→ **EXERCISE PROMPT**: Copy the data that follows exactly as it is, excluding all pictures.

→ **MATERIAL FOR THIS EXERCISE**:
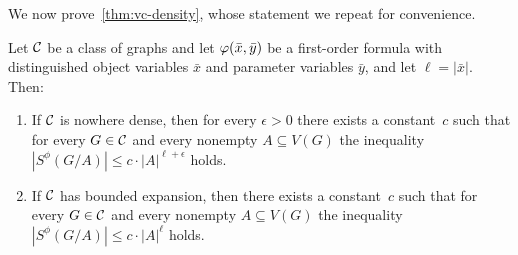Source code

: \medskip
We  now prove~\cref{thm:vc-density}, whose statement we repeat for convenience. 
\setcounter{theorem}{2}
\begin{theorem}
Let $\mathcal{C}$ be a class of graphs and let $\varphi(\bar{x},\bar{y})$ be a first-order formula with distinguished object variables $\bar x$ and parameter variables $\bar y$, and let $\ell=|\bar x|$. Then:
\begin{enumerate}[(1)]
\item If $\mathcal{C}$ is nowhere dense, then for every $\epsilon>0$ 
there exists a constant~$c$ such that for every $G\in \mathcal{C}$ and every nonempty
$A\subseteq V(G)$ the inequality $|S^\phi(G/A)|\leq c\cdot |A|^{\ell+\epsilon}$ holds.

\item If $\mathcal{C}$ has bounded expansion, then there exists a constant~$c$ such that for every $G\in \mathcal{C}$ and every nonempty $A\subseteq V(G)$ the inequality $|S^\phi(G/A)|\leq c\cdot |A|^\ell$ holds.
\end{enumerate}
\end{theorem}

→ **RESULT**:
Source code

: \medskip
We  now prove~\cref{thm:vc-density}, whose statement we repeat for convenience. 
\setcounter{theorem}{2}
\begin{theorem}
Let $\mathcal{C}$ be a class of graphs and let $\varphi(\bar{x},\bar{y})$ be a first-order formula with distinguished object variables $\bar x$ and parameter variables $\bar y$, and let $\ell=|\bar x|$. Then:
\begin{enumerate}[(1)]
\item If $\mathcal{C}$ is nowhere dense, then for every $\epsilon>0$ 
there exists a constant~$c$ such that for every $G\in \mathcal{C}$ and every nonempty
$A\subseteq V(G)$ the inequality $|S^\phi(G/A)|\leq c\cdot |A|^{\ell+\epsilon}$ holds.

\item If $\mathcal{C}$ has bounded expansion, then there exists a constant~$c$ such that for every $G\in \mathcal{C}$ and every nonempty $A\subseteq V(G)$ the inequality $|S^\phi(G/A)|\leq c\cdot |A|^\ell$ holds.
\end{enumerate}
\end{theorem}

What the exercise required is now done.